Ao mesmo tempo, o Tribunal de Contas da União (TCU) decidiu que as joias sauditas recebidas por Bolsonaro e sua comitiva não devem ser consideradas patrimônio público. Com essa decisão, as joias não precisarão ser incorporadas ao acervo da União, desde que sejam comprovadas como itens pessoais e não tenham sido adquiridas com recursos públicos. Essa decisão gerou novas polêmicas sobre a forma como a Justiça lida com o patrimônio dos ex-presidentes e a questão da transparência nas relações internacionais.
Outro aspecto relevante foi a reafirmação do Superior Tribunal de Justiça (STJ) sobre o direito à ampla defesa. Em uma decisão recente, a Quinta Turma do STJ reiterou que a acusação não pode selecionar quais elementos de prova serão entregues à defesa, considerando que a manipulação seletiva de provas fere o contraditório e prejudica o direito de defesa. Essa decisão, que envolveu a quebra de sigilo de Bolsonaro em uma investigação sobre fraude nos cartões de vacinação, também anulou uma decisão anterior que permitia o uso de provas sem uma fundamentação detalhada. O STJ argumentou que a justificativa da medida invasiva não era suficientemente clara, reafirmando a necessidade de proteger os direitos individuais.
No campo das discussões políticas, o tratamento desigual dado a figuras públicas tem gerado críticas. A possível anistia aos envolvidos nos ataques de 8 de janeiro de 2023, por exemplo, dividiu a opinião pública. Uma pesquisa do Datafolha revelou que uma parcela significativa da população apoia a medida, considerando os ataques mais como um ato de vandalismo do que uma tentativa de golpe. Esse cenário levanta questões sobre o uso da Justiça como um instrumento de disputa ideológica, com a sensação de que decisões judiciais estão sendo influenciadas por interesses políticos, em vez de serem guiadas pela imparcialidade da lei.
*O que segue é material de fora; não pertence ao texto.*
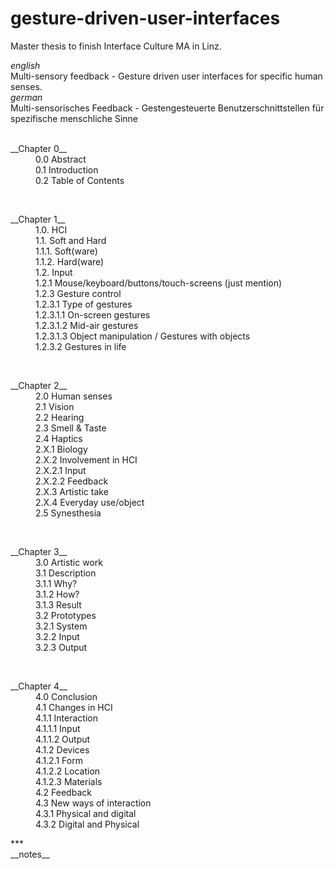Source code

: gesture-driven-user-interfaces
==============================
Master thesis to finish Interface Culture MA in Linz.

_english_
<br>
Multi-sensory feedback - Gesture driven user interfaces for specific human senses.
<br>
_german_
<br>
Multi-sensorisches Feedback - Gestengesteuerte Benutzerschnittstellen für spezifische menschliche Sinne
<br>
<br>
<dl>
	<dt>__Chapter 0__</dt>
		<dd>
		0.0 Abstract
		<br>
		0.1 Introduction
		<br>
		0.2 Table of Contents
		</dd>
</dl>
<br>
<dl>
	<dt>__Chapter 1__</dt>
		<dd>
			1.0. HCI
		</dd>
		<dd>
			1.1. Soft and Hard
			<br>
			1.1.1. Soft(ware)
			<br>
			1.1.2. Hard(ware)
		</dd>
		<dd>
			1.2. Input
			<br>
			1.2.1 Mouse/keyboard/buttons/touch-screens (just mention)
			<br>
			1.2.3 Gesture control
			<br>
			1.2.3.1 Type of gestures
				<br>
				1.2.3.1.1 On-screen gestures
				<br>
				1.2.3.1.2 Mid-air gestures
				<br>
				1.2.3.1.3 Object manipulation / Gestures with objects
				<br>
			1.2.3.2 Gestures in life
		</dd>
</dl>
<br>
<dl>
	<dt>__Chapter 2__</dt>
		<dd>
			2.0 Human senses
			<br>
			2.1 Vision
			<br>
			2.2 Hearing
			<br>
			2.3 Smell & Taste
			<br>
			2.4 Haptics
			<br>
		</dd>
		<dd>
			2.X.1 Biology
			<br>
			2.X.2 Involvement in HCI
			<br>
				2.X.2.1 Input
				<br>
				2.X.2.2 Feedback
				<br>
			2.X.3 Artistic take
			<br>
			2.X.4 Everyday use/object
			<br>
		</dd>
		<dd>
		2.5 Synesthesia
		</dd>
</dl>
<br>
<dl>
	<dt>__Chapter 3__</dt>
		<dd>	
		3.0 Artistic work
		</dd>
		<dd>
		3.1 Description
			<br>
			3.1.1 Why?
			<br>
			3.1.2 How?
			<br>
			3.1.3 Result
			<br>
		</dd>
		<dd>
		3.2 Prototypes
			<br>
			3.2.1 System
			<br>
			3.2.2 Input
			<br>
			3.2.3 Output
			<br>
		</dd>
</dl>
<br>
<dl>
	<dt>__Chapter 4__</dt>
		<dd>
		4.0 Conclusion
		</dd>
		<dd>
		4.1 Changes in HCI
			<br>
			4.1.1 Interaction
			<br>
				4.1.1.1 Input
				<br>
				4.1.1.2 Output
				<br>
			4.1.2 Devices
			<br>
				4.1.2.1 Form
				<br>
				4.1.2.2 Location
				<br>
				4.1.2.3 Materials
				<br>
		</dd>
		<dd>
		4.2 Feedback
		</dd>
		<dd>
		4.3 New ways of interaction
			<br>
			4.3.1 Physical and digital
			<br>
			4.3.2 Digital and Physical
		</dd>
</dl>
***
<br>
__notes__
<br>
Além disso, o caso envolvendo Bolsonaro e a perturbação de uma baleia jubarte, registrada em um vídeo onde o ex-presidente aparece pilotando uma moto aquática em alta velocidade perto do animal, foi arquivado. A decisão gerou novas críticas sobre a forma como questões ambientais envolvendo figuras públicas são tratadas pela Justiça, com alguns acusando a lentidão e a falta de consistência nas investigações.
Uma análise recente da professora Ana Laura Barbosa, da ESPM-SP, destacou o tempo médio para a conclusão de uma ação penal no STF, que é de aproximadamente 722 dias, o que implica em uma demora significativa no julgamento de casos. Para que o julgamento de Bolsonaro fosse realizado até 2025, seria necessário acelerar o trâmite processual, o que levanta dúvidas sobre a transparência e os possíveis critérios políticos na tramitação dos casos. Isso gera uma preocupação crescente sobre a possibilidade de mudanças nos ritos processuais que poderiam alterar o curso das investigações e dos julgamentos.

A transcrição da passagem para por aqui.